Labs, Hackathons and Doing It Anyway

Do it anyway was the theme of this year’s SPOR festival and title of the mini seminar it hosted on the topic. Johnathan Marmor, a New York composer and programmer with a day job at Spotify, filled us in on the motivations behind holding hackathons and their ever increasing popularity in the tech world over the last decade.

Instead of polishing a ‘perfect’ product over a long period of time the aim is build asomething from scratch within a short period of time. By temporarily setting aside the concerns of daily life and working intensely on something you’re passionate about it’s possible to quickly move through the life cycle of creating something and learn about problematic steps in the process. It’s an opportunity to review one’s beliefs and internalize lessons learnt. And at the end of it all you have a finished product to show for it.1

Then of course you might take one of those products and iterate the hell out it if you sense that you might be on to something special.
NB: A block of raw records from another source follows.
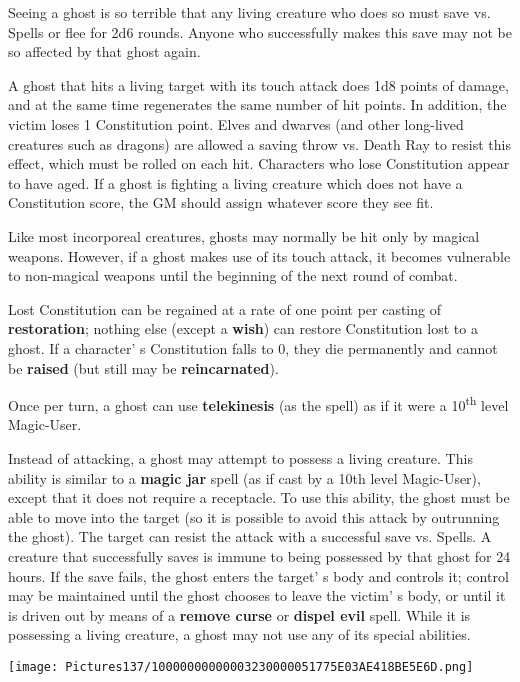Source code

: \documentclass[a4paper,twoside,openany,10pt]{book}
\begin{document}
\begin{multicols}{2}
Seeing a ghost is so terrible that any living creature who does so must save vs. Spells or flee for 2d6 rounds. Anyone who successfully makes this save may not be so affected by that ghost again.

A ghost that hits a living target with its touch attack does 1d8 points of damage, and at the same time regenerates the same number of hit points. In addition, the victim loses 1 Constitution point. Elves and dwarves (and other long-lived creatures such as dragons) are allowed a saving throw vs. Death Ray to resist this effect, which must be rolled on each hit. Characters who lose Constitution appear to have aged. If a ghost is fighting a living creature which does not have a Constitution score, the GM should assign whatever score they see fit. 

Like most incorporeal creatures, ghosts may normally be hit only by magical weapons. However, if a ghost makes use of its touch attack, it becomes vulnerable to non-magical weapons until the beginning of the next round of combat.

Lost Constitution can be regained at a rate of one point per casting of \textbf{restoration}; nothing else (except a \textbf{wish}) can restore Constitution lost to a ghost. If a character' s Constitution falls to 0, they die permanently and cannot be \textbf{raised} (but still may be \textbf{reincarnated}).

Once per turn, a ghost can use \textbf{telekinesis} (as the spell) as if it were a 10\textsuperscript{th} level Magic-User.

Instead of attacking, a ghost may attempt to possess a living creature. This ability is similar to a \textbf{magic jar} spell (as if cast by a 10th level Magic-User), except that it does not require a receptacle. To use this ability, the ghost must be able to move into the target (so it is possible to avoid this attack by outrunning the ghost). The target can resist the attack with a successful save vs. Spells. A creature that successfully saves is immune to being possessed by that ghost for 24 hours. If the save fails, the ghost enters the target' s body and controls it; control may be maintained until the ghost chooses to leave the victim' s body, or until it is driven out by means of a \textbf{remove curse} or \textbf{dispel evil} spell. While it is possessing a living creature, a ghost may not use any of its special abilities.

\begin{center}
	\texttt{[image: Pictures137/10000000000003230000051775E03AE418BE5E6D.png]}
\end{center}




\end{multicols}
\end{document}

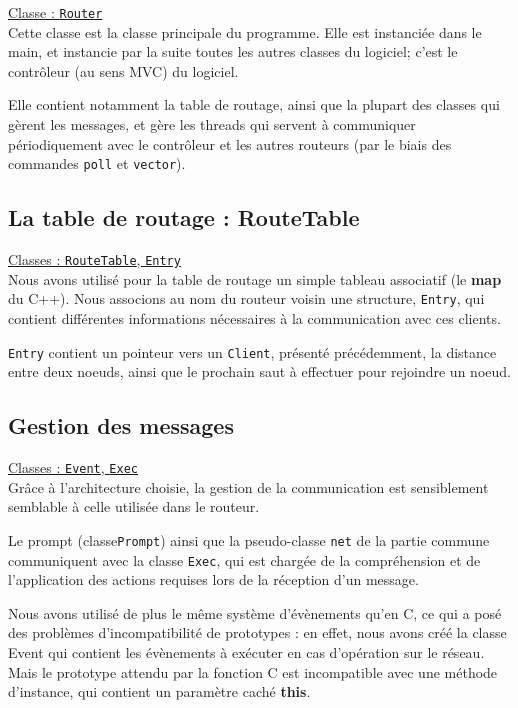 \documentclass[a4paper,11pt]{article}
\begin{document}
\underline{Classe : \texttt{Router}}\\

Cette classe est la classe principale du programme. Elle est instanciée dans le main, et instancie par la suite toutes les autres
classes du logiciel; c'est le contrôleur (au sens MVC) du logiciel.

Elle contient notamment la table de routage, ainsi que la plupart des classes qui gèrent les messages, et gère les threads
qui servent à communiquer périodiquement avec le contrôleur et les autres routeurs (par le biais des commandes \texttt{poll} et \texttt{vector}).

\subsection{La table de routage : RouteTable}

\underline{Classes : \texttt{RouteTable}, \texttt{Entry}}\\

Nous avons utilisé pour la table de routage un simple tableau associatif (le \textbf{map} du C++).
Nous associons au nom du routeur voisin une structure, \texttt{Entry}, qui contient différentes informations nécessaires
à la communication avec ces clients.

\texttt{Entry} contient un pointeur vers un \texttt{Client}, présenté précédemment, la distance entre deux noeuds, ainsi que
le prochain saut à effectuer pour rejoindre un noeud.

\subsection{Gestion des messages}

\underline{Classes : \texttt{Event}, \texttt{Exec}}\\

Grâce à l'architecture choisie, la gestion de la communication est sensiblement semblable à celle utilisée dans le
routeur.

Le prompt (classe\texttt{Prompt}) ainsi que la pseudo-classe \texttt{net} de la partie commune communiquent avec la classe \texttt{Exec},
 qui est chargée de la compréhension et de l'application des actions requises lors de la réception d'un message.

Nous avons utilisé de plus le même système d'évènements qu'en C, ce qui a posé des problèmes d'incompatibilité de prototypes : en effet,
nous avons créé la classe Event qui contient les évènements à exécuter en cas d'opération sur le réseau. Mais le prototype attendu par la fonction C
est incompatible avec une méthode d'instance, qui contient un paramètre caché \textbf{this}.
\end{document}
Travis Just and Kara Feely from the Object Collection expanded on how they’ve chosen to focus on the process of creation itself rather than finely tuned works. Given the increasing difficulties related to funding and managing complex projects they’ve embraced a strategy of simply producing as much as they can as quickly as possible and relying on the accumulative effect of continually getting stuff out there. It’s not so much a case of working on something again and again in an attempt to improve it as of simply being better at the whole process the next time round because it’s been done so many times before. It’s a strategy that focusses on the here and now rather than projects which take years to realise – by which time the world is a different place. Doing things even when there isn’t really suport for them – it’s a strategy that makes them less reliant on funding and the cultural gatekeepers associated with it. A strategy for keeping creatively alive in a tricky cultural landscape.

Frankenstein’s Lab falls somewhere in-between all of this. The original idea was that there wasn’t anything between the kind of incubation space found at a music conservatory, for example, and the polished final products presented at festivals. It’s not quite a hackathon because the pieces/presentations aren’t directly created at the lab but it is a place in which to try things out and get some feedback while still in the process of working on something. Somewhere in-between the artist/composer’s workroom and a performance. An opportunity to get some insights into the tricky parts of your creative process and feedback on the results even if you don’t (yet) have a place on some festival program.

It was also originally inspired by the meet ups of the Dutch improvisation scene that I experienced while living there. People simply getting together every week to play together and try out stuff. Which is also great when there are visitors in town and you’d like to play together even though it hasn’t been planned a year in advance. Frankenstein’s Lab often has improvisation sessions after the presentation slots and here anyone is welcome to join in. No process required.